We offer science-based mindfulness programs to enhance mental well-being.
We have a care management team supported by trained volunteers. Working with the Agency for Integrated Care, the Ministry of Health and healthcare and educational institutions, we support the community through health education, case management, counselling services and outreach. We offer wellness programs and art courses designed to enhance overall well-being.
Role Overview
We are seeking an experienced and dedicated Care Coordinator to oversee case management for clients with complex needs. The role involves client support, programme management, and team capacity building, while working closely with community and healthcare partners to deliver impactful outcomes.
Key Responsibilities
- Care Coordination & Case Management 
- Conduct assessments and develop care plans for clients with complex needs. 
- Provide oversight and follow-up on case management and interventions.

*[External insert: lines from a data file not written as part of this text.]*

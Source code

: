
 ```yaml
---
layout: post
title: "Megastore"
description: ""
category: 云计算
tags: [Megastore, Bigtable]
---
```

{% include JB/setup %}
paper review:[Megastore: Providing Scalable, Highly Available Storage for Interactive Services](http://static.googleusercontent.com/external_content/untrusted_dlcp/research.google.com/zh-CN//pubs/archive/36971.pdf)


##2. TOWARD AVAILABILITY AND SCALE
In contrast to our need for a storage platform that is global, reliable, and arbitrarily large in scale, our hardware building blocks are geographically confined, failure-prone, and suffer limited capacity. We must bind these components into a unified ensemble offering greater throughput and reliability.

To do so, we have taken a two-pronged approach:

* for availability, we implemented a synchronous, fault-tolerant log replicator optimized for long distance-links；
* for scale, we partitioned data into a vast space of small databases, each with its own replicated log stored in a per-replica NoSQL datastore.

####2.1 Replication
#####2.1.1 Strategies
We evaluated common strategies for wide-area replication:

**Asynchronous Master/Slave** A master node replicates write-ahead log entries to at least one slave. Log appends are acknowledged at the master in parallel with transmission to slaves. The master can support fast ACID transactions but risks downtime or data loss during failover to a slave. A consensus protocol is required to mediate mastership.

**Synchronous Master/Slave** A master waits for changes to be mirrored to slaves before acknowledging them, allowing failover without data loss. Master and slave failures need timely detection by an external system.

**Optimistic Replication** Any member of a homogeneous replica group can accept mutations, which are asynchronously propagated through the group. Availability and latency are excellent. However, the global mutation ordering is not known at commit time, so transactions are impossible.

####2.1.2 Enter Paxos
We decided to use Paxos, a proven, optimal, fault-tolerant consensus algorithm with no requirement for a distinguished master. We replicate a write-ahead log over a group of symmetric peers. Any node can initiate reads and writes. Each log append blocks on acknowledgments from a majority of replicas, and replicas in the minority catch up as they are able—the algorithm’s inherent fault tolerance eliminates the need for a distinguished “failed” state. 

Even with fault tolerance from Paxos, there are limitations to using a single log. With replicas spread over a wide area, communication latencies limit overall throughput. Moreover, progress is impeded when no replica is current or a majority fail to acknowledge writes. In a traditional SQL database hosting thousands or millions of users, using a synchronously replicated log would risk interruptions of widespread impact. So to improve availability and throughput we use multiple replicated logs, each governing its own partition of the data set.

- Facilitate referrals to appropriate community and healthcare services. 
- Partnership & Collaboration 
- Build and strengthen relationships with community partners, healthcare providers, and government agencies. 
- Act as a key point of contact for escalated client matters. 
- Programme Management 
- Monitor service delivery to meet programme outcomes and funders' requirements. 
- Track, review and report on case progress, KPIs, and client outcomes.
- Contribute to the development and improvement of care management processes. 
- Capacity Building 
- Provide training, mentoring, and on-the-job coaching for new/junior Care Coordinators. 
- Share best practices and foster professional development within the team.
Requirements
- Degree or Diploma in Social Work, Nursing, Counselling, Psychology or related disciplines.
- Minimum 3–5 years of relevant working experience in case management, care coordination or social services.
- Strong leadership, team management, and mentoring abilities.
- Good assessment, problem-solving, and decision-making skills.
- Effective communication and interpersonal skills with diverse stakeholders.
- Ability to work independently and collaboratively in a fast-paced community setting.